Troubleshooting the Distributed Cache
Stepping through Sam Betts' great SharePoint 2013 + Distributed Cache (AppFabric) Troubleshooting article, I could see that SharePoint Service Instance was 'Online' while Get-CacheHost
reported a status of 'DOWN'. The host names reported by both commandlets were the same between the SharePoint and AppFabric commandlets, but the AppFabric Caching Windows Service would start and then stop after a few seconds. Windows Event Viewer was littered with messages such as:
- Faulting application name: DistributedCacheService.exe, version: 1.0.4632.0
- Faulting module name: KERNELBASE.dll, version: 6.3.9600.17415
After digging a bit deeper, I found two items that were the root cause of the service not starting:
- HostID not consistent between DistributedCacheService.exe.config and exported AppFabric cluster configuration settings
- HOSTS file had entries for the hostname and FQDN of the server
HostID not consistent
As part of my troubleshooting process I opened the DistributedCacheService.exe.config file and gave it a once-over to ensure that it looked OK. Following this I exported the AppFabric Cache configuration to file by running Use-CacheCluster
followed by Export-CacheClusterConfig -Path C:\temp\AFCacheConfig.xml
.
Each of these files contains a HostID parameter, which should have contained the same value - but in this case it wasn't consistent. A little copy & paste to update the DistributedCacheService.exe.config file and all is good; or, so I thought.

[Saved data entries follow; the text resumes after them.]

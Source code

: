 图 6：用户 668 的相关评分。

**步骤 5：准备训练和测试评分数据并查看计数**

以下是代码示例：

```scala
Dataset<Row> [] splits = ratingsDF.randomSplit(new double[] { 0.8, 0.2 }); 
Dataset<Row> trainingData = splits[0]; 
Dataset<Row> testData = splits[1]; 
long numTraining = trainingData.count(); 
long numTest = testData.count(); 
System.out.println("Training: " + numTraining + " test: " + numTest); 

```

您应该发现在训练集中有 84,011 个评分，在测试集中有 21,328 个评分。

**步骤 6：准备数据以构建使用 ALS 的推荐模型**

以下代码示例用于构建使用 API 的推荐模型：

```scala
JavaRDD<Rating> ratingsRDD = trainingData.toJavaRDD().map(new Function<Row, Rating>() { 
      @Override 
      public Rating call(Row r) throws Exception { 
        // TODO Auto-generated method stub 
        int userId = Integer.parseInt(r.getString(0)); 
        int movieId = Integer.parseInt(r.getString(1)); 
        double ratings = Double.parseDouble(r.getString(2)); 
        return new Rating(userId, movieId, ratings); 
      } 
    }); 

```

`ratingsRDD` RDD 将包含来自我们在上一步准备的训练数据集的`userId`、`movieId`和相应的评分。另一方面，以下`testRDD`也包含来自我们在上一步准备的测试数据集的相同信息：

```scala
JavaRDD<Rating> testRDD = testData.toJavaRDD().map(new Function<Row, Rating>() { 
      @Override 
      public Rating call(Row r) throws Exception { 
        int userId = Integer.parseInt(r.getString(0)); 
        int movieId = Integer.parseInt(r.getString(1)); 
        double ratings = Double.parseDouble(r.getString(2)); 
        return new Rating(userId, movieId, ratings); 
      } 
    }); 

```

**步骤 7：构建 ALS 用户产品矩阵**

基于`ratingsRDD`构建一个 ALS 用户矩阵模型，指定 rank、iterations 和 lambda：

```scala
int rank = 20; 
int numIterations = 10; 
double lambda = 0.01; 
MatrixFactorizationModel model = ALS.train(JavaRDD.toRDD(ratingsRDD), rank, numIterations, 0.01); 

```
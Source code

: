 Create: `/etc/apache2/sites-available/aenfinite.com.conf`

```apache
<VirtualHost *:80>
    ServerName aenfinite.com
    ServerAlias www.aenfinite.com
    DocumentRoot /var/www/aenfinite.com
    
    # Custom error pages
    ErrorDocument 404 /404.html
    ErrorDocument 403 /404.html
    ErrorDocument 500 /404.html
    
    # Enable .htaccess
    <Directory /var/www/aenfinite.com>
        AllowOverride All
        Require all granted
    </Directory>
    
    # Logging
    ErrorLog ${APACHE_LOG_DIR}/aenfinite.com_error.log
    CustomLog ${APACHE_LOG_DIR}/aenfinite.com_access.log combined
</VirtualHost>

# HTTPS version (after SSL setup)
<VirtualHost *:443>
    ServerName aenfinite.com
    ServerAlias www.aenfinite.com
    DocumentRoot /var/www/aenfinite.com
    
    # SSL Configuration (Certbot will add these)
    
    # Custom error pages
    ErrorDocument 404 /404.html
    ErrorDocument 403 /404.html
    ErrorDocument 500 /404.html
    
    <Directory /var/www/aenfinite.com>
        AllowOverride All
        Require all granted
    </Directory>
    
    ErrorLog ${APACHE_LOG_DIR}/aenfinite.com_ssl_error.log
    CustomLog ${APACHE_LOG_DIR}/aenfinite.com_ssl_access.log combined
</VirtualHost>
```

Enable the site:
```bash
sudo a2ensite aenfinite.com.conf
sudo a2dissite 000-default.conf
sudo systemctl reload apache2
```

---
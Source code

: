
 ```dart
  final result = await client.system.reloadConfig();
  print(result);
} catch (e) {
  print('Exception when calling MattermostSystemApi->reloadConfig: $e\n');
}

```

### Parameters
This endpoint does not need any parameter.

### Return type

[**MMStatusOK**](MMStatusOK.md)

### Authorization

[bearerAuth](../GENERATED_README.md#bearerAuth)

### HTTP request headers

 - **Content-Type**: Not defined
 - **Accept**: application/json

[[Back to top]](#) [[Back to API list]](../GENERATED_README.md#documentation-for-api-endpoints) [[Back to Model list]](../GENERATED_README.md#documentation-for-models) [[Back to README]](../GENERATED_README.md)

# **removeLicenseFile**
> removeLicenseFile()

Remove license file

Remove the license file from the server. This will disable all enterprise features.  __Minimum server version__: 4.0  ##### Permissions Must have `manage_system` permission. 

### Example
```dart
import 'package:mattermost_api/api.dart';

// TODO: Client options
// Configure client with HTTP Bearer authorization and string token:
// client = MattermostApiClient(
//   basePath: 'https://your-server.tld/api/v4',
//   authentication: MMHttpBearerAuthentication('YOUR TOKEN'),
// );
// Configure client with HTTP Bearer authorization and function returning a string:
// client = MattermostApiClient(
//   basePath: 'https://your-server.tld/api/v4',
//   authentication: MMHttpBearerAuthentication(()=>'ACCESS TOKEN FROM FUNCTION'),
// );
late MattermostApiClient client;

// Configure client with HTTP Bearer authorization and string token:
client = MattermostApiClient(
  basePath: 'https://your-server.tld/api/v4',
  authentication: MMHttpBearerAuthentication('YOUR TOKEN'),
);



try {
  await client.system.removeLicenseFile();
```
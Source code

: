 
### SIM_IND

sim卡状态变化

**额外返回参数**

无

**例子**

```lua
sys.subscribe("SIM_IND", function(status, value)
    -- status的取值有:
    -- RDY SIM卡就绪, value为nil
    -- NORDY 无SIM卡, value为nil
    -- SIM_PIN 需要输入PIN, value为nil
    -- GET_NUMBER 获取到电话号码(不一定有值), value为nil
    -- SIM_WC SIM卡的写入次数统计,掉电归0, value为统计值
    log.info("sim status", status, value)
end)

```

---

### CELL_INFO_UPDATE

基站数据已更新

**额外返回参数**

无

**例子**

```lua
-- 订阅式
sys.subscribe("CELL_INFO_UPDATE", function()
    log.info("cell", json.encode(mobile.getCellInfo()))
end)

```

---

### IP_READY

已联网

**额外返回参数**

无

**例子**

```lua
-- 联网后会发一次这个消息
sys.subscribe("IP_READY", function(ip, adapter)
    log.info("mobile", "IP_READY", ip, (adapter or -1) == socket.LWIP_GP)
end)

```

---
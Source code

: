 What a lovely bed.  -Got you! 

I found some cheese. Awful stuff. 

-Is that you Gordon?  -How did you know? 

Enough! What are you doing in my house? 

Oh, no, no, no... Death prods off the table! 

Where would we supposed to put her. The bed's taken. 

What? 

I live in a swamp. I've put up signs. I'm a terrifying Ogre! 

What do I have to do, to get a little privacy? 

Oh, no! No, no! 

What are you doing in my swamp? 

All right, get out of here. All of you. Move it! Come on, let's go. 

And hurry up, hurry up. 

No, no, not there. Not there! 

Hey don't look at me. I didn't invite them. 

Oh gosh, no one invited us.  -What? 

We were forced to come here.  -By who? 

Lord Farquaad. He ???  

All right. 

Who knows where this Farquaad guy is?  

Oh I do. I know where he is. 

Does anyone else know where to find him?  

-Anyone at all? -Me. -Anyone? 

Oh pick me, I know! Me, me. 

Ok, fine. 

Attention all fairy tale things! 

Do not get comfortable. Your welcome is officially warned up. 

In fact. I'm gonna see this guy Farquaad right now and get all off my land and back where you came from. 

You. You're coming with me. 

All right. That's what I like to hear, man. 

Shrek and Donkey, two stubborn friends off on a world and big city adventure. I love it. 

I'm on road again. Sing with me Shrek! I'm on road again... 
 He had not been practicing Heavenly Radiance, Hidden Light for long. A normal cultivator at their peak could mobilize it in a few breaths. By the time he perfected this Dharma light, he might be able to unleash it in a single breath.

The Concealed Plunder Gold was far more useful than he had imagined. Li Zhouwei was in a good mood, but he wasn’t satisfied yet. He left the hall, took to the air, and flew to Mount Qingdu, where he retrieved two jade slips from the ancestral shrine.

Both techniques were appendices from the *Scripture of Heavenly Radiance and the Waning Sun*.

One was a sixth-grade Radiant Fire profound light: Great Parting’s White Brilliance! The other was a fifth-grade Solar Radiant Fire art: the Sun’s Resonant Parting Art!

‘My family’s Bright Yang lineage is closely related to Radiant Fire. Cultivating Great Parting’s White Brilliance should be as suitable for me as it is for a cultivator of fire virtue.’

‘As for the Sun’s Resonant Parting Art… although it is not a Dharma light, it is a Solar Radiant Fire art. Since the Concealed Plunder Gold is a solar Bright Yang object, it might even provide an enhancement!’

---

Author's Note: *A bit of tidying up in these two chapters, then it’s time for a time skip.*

Running Remove-SPDistributedCacheServiceInstance
followed by Add-SPDistributedCacheServiceInstance
to have SharePoint start the Distributed Cache Service still resulted in the same behavior.
HOSTS file entries
The Windows Service continued to stop immediately after starting, but this time the error message was a little different:
- System.UriFormatException: Invalid URI: The hostname could not be parsed
The correct host names were reported by both the Get-CacheHost
and the SharePoint Service Instance commandlets, and the host names were resolving without issue. Turns out the HOSTS file contained entries for both the servername and the server's fully qualified domain name (FQDN), which were unnecessary as the names were resolvable in DNS.
After removing both entries and flushing the DNS cache, I ran
Remove-SPDistributedCacheServiceInstance
followed by Add-SPDistributedCacheServiceInstance
and finally the Windows AppFabric Caching service started as expected.